In the late 1970s, my friend Michael Blankfort took me to a UCLA screening of The Juggler, the 1953 Stanley Kramer film shot in Israel. Kirk Douglas stars as Berlin juggler so famous that he is certain that the Nazis will not deport him. He does not grasp their mania. After surviving a concentration camp, he has great difficulty adjusting to life in Israel. Michael was a little nervous as he had not seen the film in 20 years. As the lights rose, he said, “It holds up pretty well.” Michael had adapted the screenplay from his own novel, but had not been allowed to direct it. The McCarthy-era Hollywood monitors confiscated his passport before he could get to Israel.

Michael was a board member at the Brandeis-Bardin Institute, where, in 1970, I attended the summer program for college students. A few years later, I looked up his number and called him. Nervous, I rattled off my life story and told him I had written a novel about Syrian Jewry called The Damascus Cover. I asked if he had time to read it. “No,” came his response. Then he said, “But I’ll read it anyway.”

That was Michael; he never turned anyone away. The following afternoon we sat in his office, a single, small, cluttered room, in the Writers and Artists Building in Beverly Hills. He was 65 and I was 23. He had written the screenplays for Herman Wouk’s The Caine Mutiny, Adam Had Four Sons with Katherine Hepburn, among many others, and at considerable risk served as a front for the blacklisted Albert Maltz’s, Broken Arrow, the 1950 Jimmy Stewart film which was then nominated for an Oscar for best screenplay. The nomination furthered Blankfort’s career and though all monies were paid to Maltz, he became and remained estranged from Blankfort. Michael worked in the studios during the day and at night typed out 14 novels on an old typewriter, among them Behold The Fire, a historical novel about the Jewish NILI spy network that furthered the establishment of Israel. He told me that to continue to write novels was his test of integrity.

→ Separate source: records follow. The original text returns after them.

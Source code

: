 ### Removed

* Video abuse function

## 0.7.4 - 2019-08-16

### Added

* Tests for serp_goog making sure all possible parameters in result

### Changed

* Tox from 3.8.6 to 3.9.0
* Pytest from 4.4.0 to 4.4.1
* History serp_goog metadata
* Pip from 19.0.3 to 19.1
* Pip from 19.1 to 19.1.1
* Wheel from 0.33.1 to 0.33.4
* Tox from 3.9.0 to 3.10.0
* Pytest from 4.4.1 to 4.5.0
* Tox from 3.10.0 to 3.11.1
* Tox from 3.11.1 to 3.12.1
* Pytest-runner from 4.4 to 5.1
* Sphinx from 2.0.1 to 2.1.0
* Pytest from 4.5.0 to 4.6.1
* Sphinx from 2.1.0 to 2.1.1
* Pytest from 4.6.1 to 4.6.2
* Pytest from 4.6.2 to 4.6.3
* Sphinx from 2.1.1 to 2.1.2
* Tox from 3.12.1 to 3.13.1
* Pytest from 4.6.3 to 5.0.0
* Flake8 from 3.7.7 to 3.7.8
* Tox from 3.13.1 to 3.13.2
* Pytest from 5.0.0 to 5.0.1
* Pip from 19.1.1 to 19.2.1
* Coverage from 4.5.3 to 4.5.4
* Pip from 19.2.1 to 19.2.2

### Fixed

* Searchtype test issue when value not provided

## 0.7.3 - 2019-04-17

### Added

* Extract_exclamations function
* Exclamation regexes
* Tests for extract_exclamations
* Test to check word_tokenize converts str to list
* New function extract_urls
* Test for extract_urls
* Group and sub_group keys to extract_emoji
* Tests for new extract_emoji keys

A tall, dashing man with a mustache and full head of wavy gray hair, Michael was always ebullient and full of humor. He had a breadth of spirit; there was nothing small or petty about him. He loved people, and he loved art. Michael assembled an incredible collection of young and emerging artists — he had a discerning eye and never paid more than $100 for any work. Paintings covered the walls in his home, the overflow in a large closet. I attended the opening party after he donated his entire collection to the Los Angeles County Museum of Art where his de Kooning, Montauk Highway, remains on display today. After we met, for the next nine years, we had lunch together about every 10 days.

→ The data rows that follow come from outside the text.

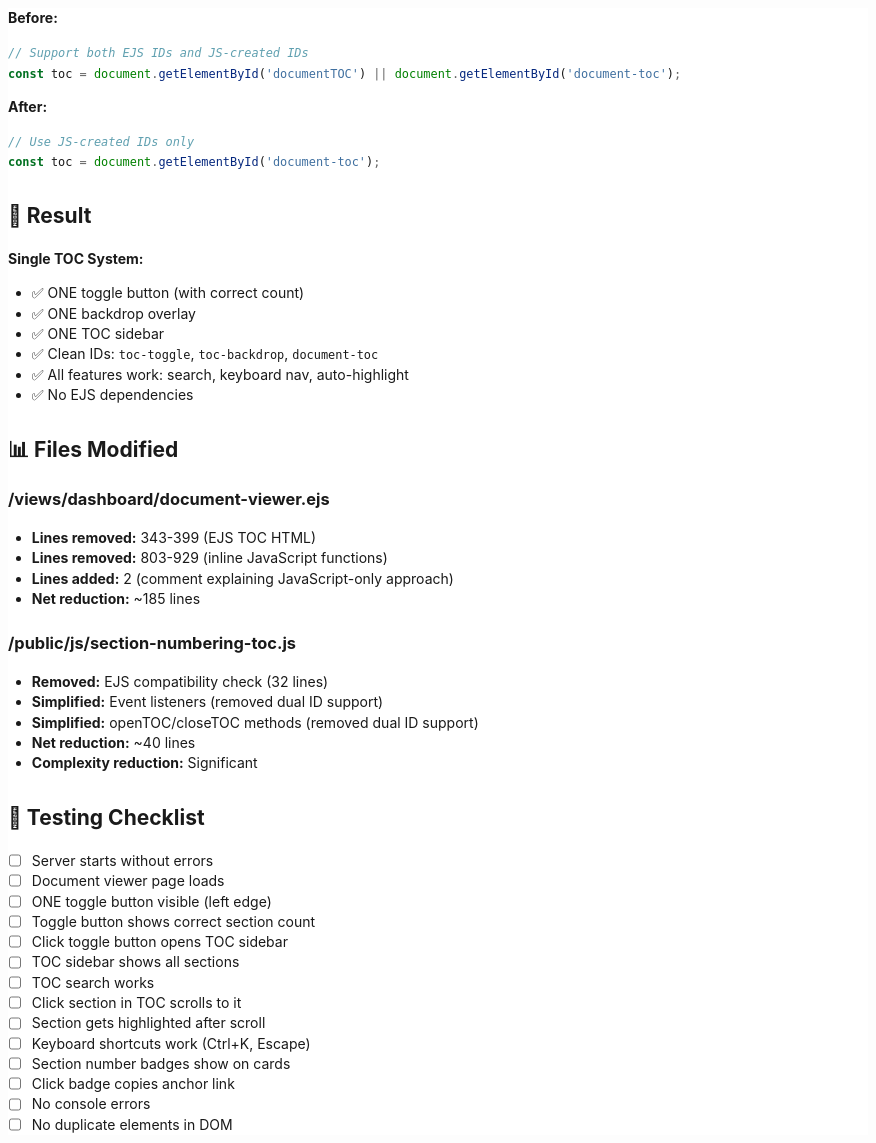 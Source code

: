 **Before:**
```javascript
// Support both EJS IDs and JS-created IDs
const toc = document.getElementById('documentTOC') || document.getElementById('document-toc');
```

**After:**
```javascript
// Use JS-created IDs only
const toc = document.getElementById('document-toc');
```

## 🎯 Result

**Single TOC System:**
- ✅ ONE toggle button (with correct count)
- ✅ ONE backdrop overlay
- ✅ ONE TOC sidebar
- ✅ Clean IDs: `toc-toggle`, `toc-backdrop`, `document-toc`
- ✅ All features work: search, keyboard nav, auto-highlight
- ✅ No EJS dependencies

## 📊 Files Modified

### /views/dashboard/document-viewer.ejs
- **Lines removed:** 343-399 (EJS TOC HTML)
- **Lines removed:** 803-929 (inline JavaScript functions)
- **Lines added:** 2 (comment explaining JavaScript-only approach)
- **Net reduction:** ~185 lines

### /public/js/section-numbering-toc.js
- **Removed:** EJS compatibility check (32 lines)
- **Simplified:** Event listeners (removed dual ID support)
- **Simplified:** openTOC/closeTOC methods (removed dual ID support)
- **Net reduction:** ~40 lines
- **Complexity reduction:** Significant

## 🧪 Testing Checklist

- [ ] Server starts without errors
- [ ] Document viewer page loads
- [ ] ONE toggle button visible (left edge)
- [ ] Toggle button shows correct section count
- [ ] Click toggle button opens TOC sidebar
- [ ] TOC sidebar shows all sections
- [ ] TOC search works
- [ ] Click section in TOC scrolls to it
- [ ] Section gets highlighted after scroll
- [ ] Keyboard shortcuts work (Ctrl+K, Escape)
- [ ] Section number badges show on cards
- [ ] Click badge copies anchor link
- [ ] No console errors
- [ ] No duplicate elements in DOM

Always lunch — so he could write before and after. His phone rang constantly and there was a different name scribbled every day at 12:45 in his little appointment book. Michael’s lunchdom fell into three tiers. First, there was Walter’s Cafe, for a sandwich while he worked with the writer on his pages; then the dimly lit Swiss Café for better food and social chatter, and, on special occasions, to celebrate a sale, an engagement or the like, there was the elegant LaScala. Michael always picked up the check.

Michael died suddenly. His manuscript in one hand, his garage door opener in the other, standing on his steep driveway he pushed the button and toppled backwards. The day before the accident, Michael came to my Third Annual 30th Birthday Party. This was the first time he visited my house. Two years before, he had forgotten my (first) 30th birthday party (the second was never held) and called the following morning. He had remembered as he went to bed and, upset, had laid awake much of the night. He wanted to apologize and ask if I would forgive him.

I am two years older now than Michael was when I met him. I remember how Michael was aware near the end that his memory was failing. He’d read my pages then call and say, “You better come over right now, before I forget what I have to say.” It was an inspirational self-awareness and a graceful acceptance of human frailty.

At his funeral, the president of the Motion Picture Academy at the time, Fay Kanin, said, “For all of us who were privileged to know him, I suspect that Michael Blankfort’s greatest ‘novel,’ his ultimate work of art — was himself.”